It was as soon as I
descended into the underpass connecting Janpath that things started to go
horribly wrong.
Everybody is green in tourist India. There are
so many potholes for independent travel and in a place like Connaught Place or
Paharganj which survives on the tourist rupee there can be various traps for
the unwary traveller. The vast majority of Delhites are honest and hardworking
but the toughness of the tourist scene often means numerous scams thrive. And I
blundered into two today with ease..
Hotel Palace Heights is a basic hotel
overlooking Radial Road six with views of the Victorian buildings across the
way and at the end of the road is the bone dry Connaught Circus. 300 rupees
gets me a box room where a basic airconditioner moves hot air around. But it is
central and the staff are courteous and I only intend being here a few days. My
mission that morning was to find the Aeroflot offices on Janpath to reconfirm
my flight home (something recommended to me to while I was in Delhi) and set off
south through the radial roads to Janpath.
As soon as I stepped out I was accosted with
cries of "Where you going! You want rickshaw!" which followed me to
Janpath. Dodging the travel touts, shoeshiners and beggars I found out that
Aeroflot was south of Janpath on Tolstoy Marg. I therefore descended the
underpass to reach the other side.
"I clean your shoes! I clean your
shoes!"
A nut brown boy of about ten was following me.
My shoes aren’t dirty. I looked down and there was a glistening brown piece of
excreta on my new boots. I groaned I had fallen for the oldest scam in the
book.
I felt my anger rise and told the little sod to
go forth and multiply! I wasn’t going to pay 500 rupees for him to get rid of
it. Back in the sunshine I tried to wipe my boots on the pavement.
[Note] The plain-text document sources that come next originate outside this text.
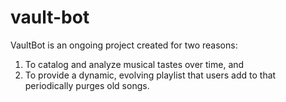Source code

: # vault-bot

VaultBot is an ongoing project created for two reasons:
1. To catalog and analyze musical tastes over time, and
2. To provide a dynamic, evolving playlist that users add to that periodically purges old songs.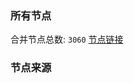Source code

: ### 所有节点
合并节点总数: `3060`
[节点链接](https://raw.githubusercontent.com/rzhy1/11/master/sub/sub_merge_base64.txt)

### 节点来源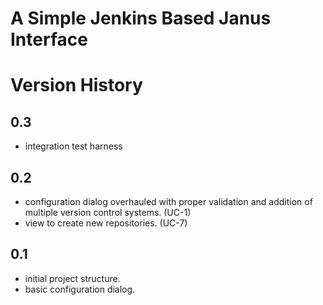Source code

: # A Simple Jenkins Based Janus Interface

# Version History

## 0.3

 - integration test harness


## 0.2

 - configuration dialog overhauled with proper validation and addition of
   multiple version control systems. (UC-1)
 - view to create new repositories. (UC-7)

## 0.1

 - initial project structure.
 - basic configuration dialog.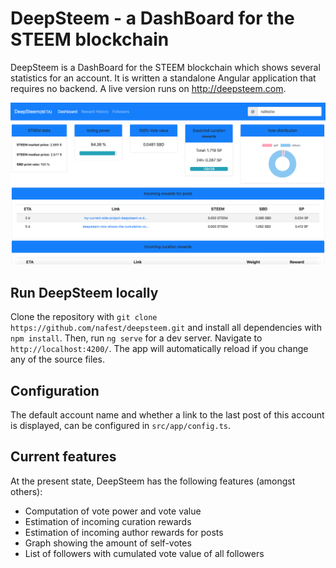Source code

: # DeepSteem - a DashBoard for the STEEM blockchain

DeepSteem is a DashBoard for the STEEM blockchain which shows several statistics for an account. It is written a standalone Angular application that requires no backend. A live version runs on http://deepsteem.com.

![foo](screenshot.png)

## Run DeepSteem locally

Clone the repository with `git clone https://github.com/nafest/deepsteem.git` and install all dependencies with `npm install`. Then, run `ng serve` for a dev server. Navigate to `http://localhost:4200/`. The app will automatically reload if you change any of the source files.

## Configuration

The default account name and whether a link to the last post of this account is displayed, can be configured in `src/app/config.ts`.

## Current features

At the present state, DeepSteem has the following features (amongst others):
* Computation of vote power and vote value
* Estimation of incoming curation rewards
* Estimation of incoming author rewards for posts
* Graph showing the amount of self-votes
* List of followers with cumulated vote value of all followers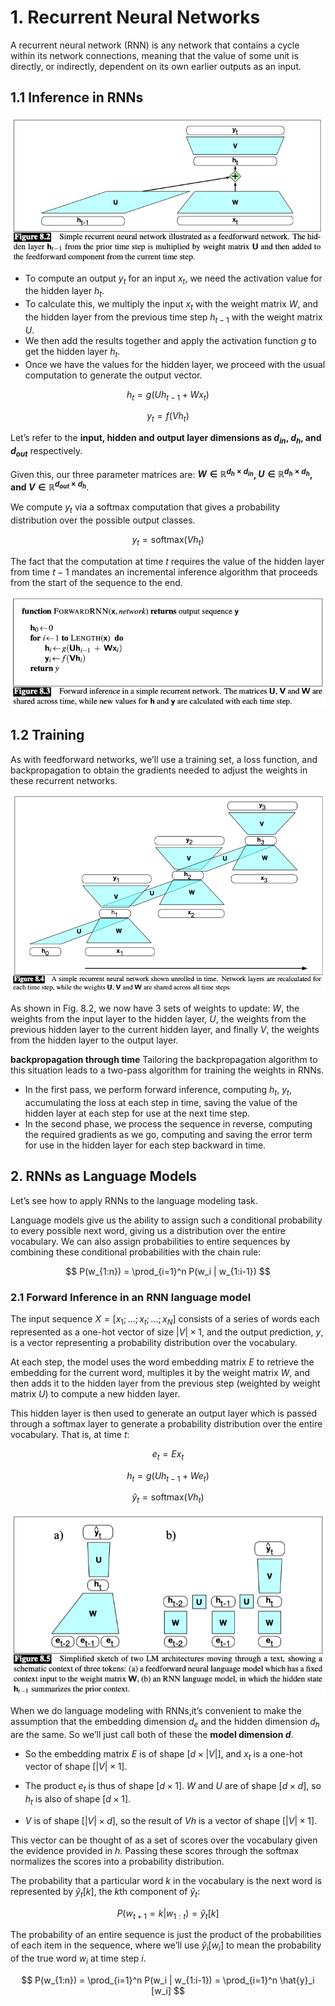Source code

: # 1. Recurrent Neural Networks

A recurrent neural network (RNN) is any network that contains a cycle within its network connections, meaning that the value of some unit is directly, or indirectly, dependent on its own earlier outputs as an input.

## 1.1 Inference in RNNs

![Inference in RNNs](./images/01-RNN.png)

- To compute an output $y_t$ for an input $x_t$, we need the activation value for the hidden layer $h_t$.
- To calculate this, we multiply the input $x_t$ with the weight matrix $W$, and the hidden layer from the previous time step $h_{t-1}$ with the weight matrix $U$.
- We then add the results together and apply the activation function $g$ to get the hidden layer $h_t$.
- Once we have the values for the hidden layer, we proceed with the usual computation to generate the output vector.

$$ h_t = g(Uh_{t-1} + Wx_t) $$

$$ y_t = f(Vh_t) $$

Let’s refer to the **input, hidden and output layer dimensions as $d_{in}$, $d_h$, and $d_{out}$** respectively.

Given this, our three parameter matrices are: **$W \in \mathbb{R}^{d_h \times d_{in}}$, $U \in \mathbb{R}^{d_h \times d_h}$, and $V \in \mathbb{R}^{d_{out} \times d_h}$**.

We compute $y_t$ via a softmax computation that gives a probability distribution over the possible output classes.

$$ y_t = \text{softmax}(Vh_t) $$

The fact that the computation at time $t$ requires the value of the hidden layer from time $t-1$ mandates an incremental inference algorithm that proceeds from the start of the sequence to the end.

![Incremental inference in RNNs](./images/02-forward-inference.png)

## 1.2 Training

As with feedforward networks, we’ll use a training set, a loss function, and backpropagation to obtain the gradients needed to adjust the weights in these recurrent networks.

![Training RNNs](./images/03-unrolled.png)

As shown in Fig. 8.2, we now have 3 sets of weights to update: $W$, the weights from the input layer to the hidden layer, $U$, the weights from the previous hidden layer to the current hidden layer, and finally $V$, the weights from the hidden layer to the output layer.

**backpropagation through time**
Tailoring the backpropagation algorithm to this situation leads to a two-pass algorithm for training the weights in RNNs. 
- In the first pass, we perform forward inference, computing $h_t$, $y_t$, accumulating the loss at each step in time, saving the value of the hidden layer at each step for use at the next time step. 
- In the second phase, we process the sequence in reverse, computing the required gradients as we go, computing and saving the error term for use in the hidden layer for each step backward in time. 

## 2. RNNs as Language Models

Let’s see how to apply RNNs to the language modeling task.

Language models give us the ability to assign such a conditional probability to every possible next word, giving us a distribution over the entire vocabulary. We can also assign probabilities to entire sequences by combining these conditional probabilities with the chain rule:

$$ P(w_{1:n}) = \prod_{i=1}^n P(w_i | w_{1:i-1}) $$

### 2.1 Forward Inference in an RNN language model

The input sequence $X = [x_1;...;x_t;...;x_N]$ consists of a series of words each represented as a one-hot vector of size $|V| \times 1$, and the output prediction, $y$, is a vector representing a probability distribution over the vocabulary.

At each step, the model uses the word embedding matrix $E$ to retrieve the embedding for the current word, multiples it by the weight matrix $W$, and then adds it to the hidden layer from the previous step (weighted by weight matrix $U$) to compute a new hidden layer.

This hidden layer is then used to generate an output layer which is passed through a softmax layer to generate a probability distribution over the entire vocabulary. That is, at time $t$:

$$ e_t = E x_t $$

$$ h_t = g(Uh_{t-1} + We_t) $$

$$ \hat{y}_t = \text{softmax}(Vh_t) $$


![Forward Inference in an RNN language model](./images/04-LM.png)

When we do language modeling with RNNs,it’s convenient to make the assumption that the embedding dimension $d_e$ and the hidden dimension $d_h$ are the same. So we’ll just call both of these the **model dimension $d$**.

- So the embedding matrix $E$ is of shape $[d \times |V|]$, and $x_t$ is a one-hot vector of shape $[|V| \times 1]$.

- The product $e_t$ is thus of shape $[d \times 1]$. $W$ and $U$ are of shape $[d \times d]$, so $h_t$ is also of shape $[d \times 1]$.

- $V$ is of shape $[|V| \times d]$, so the result of $Vh$ is a vector of shape $[|V| \times 1]$.

This vector can be thought of as a set of scores over the vocabulary given the evidence provided in $h$. Passing these scores through the softmax normalizes the scores into a probability distribution.

The probability that a particular word $k$ in the vocabulary is the next word is represented by $\hat{y}_t [k]$, the $k$th component of $\hat{y}_t$:

$$ P(w_{t+1} = k | w_{1:t}) = \hat{y}_t [k] $$

The probability of an entire sequence is just the product of the probabilities of each item in the sequence, where we’ll use $\hat{y}_i [w_i]$ to mean the probability of the true word $w_i$ at time step $i$.

$$ P(w_{1:n}) = \prod_{i=1}^n P(w_i | w_{1:i-1}) = \prod_{i=1}^n \hat{y}_i [w_i] $$



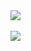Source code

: <img src="../tnt-claudineien/app-console-web-api/tree/master/csapimssage00.png">
<br>
<br>
<img src="..\App.Bootcamp.TNT\csconsole00.png">
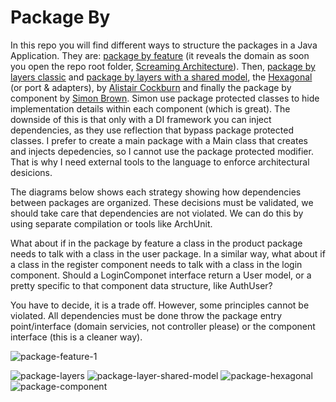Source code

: # Package By

In this repo you will find different ways to structure the packages in a Java Application. They are: [package by feature](https://github.com/enriquemolinari/packages-by/tree/main/byfeature) (it reveals the domain as soon you open the repo root folder, [Screaming Architecture](http://blog.cleancoder.com/uncle-bob/2011/09/30/Screaming-Architecture.html)). Then, [package by layers classic](https://github.com/enriquemolinari/packages-by/tree/main/classiclayer/user) and [package by layers with a shared model](https://github.com/enriquemolinari/packages-by/tree/main/orm/user), the [Hexagonal](https://github.com/enriquemolinari/packages-by/tree/main/hexagonal/user) (or port & adapters), by [Alistair Cockburn](https://alistair.cockburn.us/hexagonal-architecture/) and finally the package by component by [Simon Brown](https://simonbrown.je/). Simon use package protected classes to hide implementation details within each component (which is great). The downside of this is that only with a DI framework you can inject dependencies, as they use reflection that bypass package protected classes. I prefer to create a main package with a Main class that creates and injects depedencies, so I cannot use the package protected modifier. That is why I need external tools to the language to enforce architectural desicions.

The diagrams below shows each strategy showing how dependencies between packages are organized. These decisions must be validated, we should take care that dependencies are not violated. We can do this by using separate compilation or tools like ArchUnit.

What about if in the package by feature a class in the product package needs to talk with a class in the user package. In a similar way, what about if a class in the register component needs to talk with a class in the login component. Should a LoginComponet interface return a User model, or a pretty specific to that component data structure, like AuthUser?

You have to decide, it is a trade off. However, some principles cannot be violated. All dependencies must be done throw the package entry point/interface (domain servicies, not controller please) or the component interface (this is a cleaner way).

![package-feature-1](https://user-images.githubusercontent.com/11150895/201475215-d4289882-8b30-4f41-b742-fef793b23751.png)  

![package-layers](https://user-images.githubusercontent.com/11150895/201475194-dc37d8ea-4976-43c7-bba2-923852d5e440.png)
![package-layer-shared-model](https://user-images.githubusercontent.com/11150895/201475200-a608e979-a072-44c7-a9ec-44e3c50ed197.png)
![package-hexagonal](https://user-images.githubusercontent.com/11150895/201475212-57ba3a23-23c2-43cb-977b-b729757c540e.png)
![package-component](https://user-images.githubusercontent.com/11150895/201520309-64f1c555-9c61-4fcc-b834-b06fe1a27baf.png)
A nearby
Delhi travel tout noticed my discomfort and took me to a shoeshiner who removed
the offending piece of faeces for 30 rupees. A combination of the heat and the
smell had me dry retching in the street. India was beginning to get to me.
Sensing my near hysterical state the travel tout
took me to his nearby office and sat me down with a cold coke. Of course I knew
he wasnt doing this out of charity - he wanted my business. He was taking
advantage of someone in a weakened state. Thats good business practice in some
peoples eyes. I had the idea of using an agency anyway to get me an overnight
rail ticket to Udaipur but he could do one better. A six day tour with personal
driver and four star accomodation for £350. They cant do it for that cheap? Can
they?
To be honest I dont think I could face queueing
for tickets and braving the rickshaw scramble at each destination so a car and
a driver might be the best way to do it. Certainly the destinations seemed
tempting - Agra, Jaipur, Sawai Madhopur etc. He showed me his comments book
where each one seemed to be positive about his tours. So we worked out an
itinery and as a sign of good faith would give me a tour of the sights of Delhi
this afternoon. So I left the agency in a good mood and went back to Palace
Heights for a rest.
About 2.30pm I descended and hailed an
autorickshaw off the street. I didnt know there was a rank around the corner
and a big scary Sikh tried to stop me getting in as he saw it as his ride. I
went to HSBC bank on Connaught Circus which was the only cashpoint in Delhi
then showed my driver the address for Highland Travels.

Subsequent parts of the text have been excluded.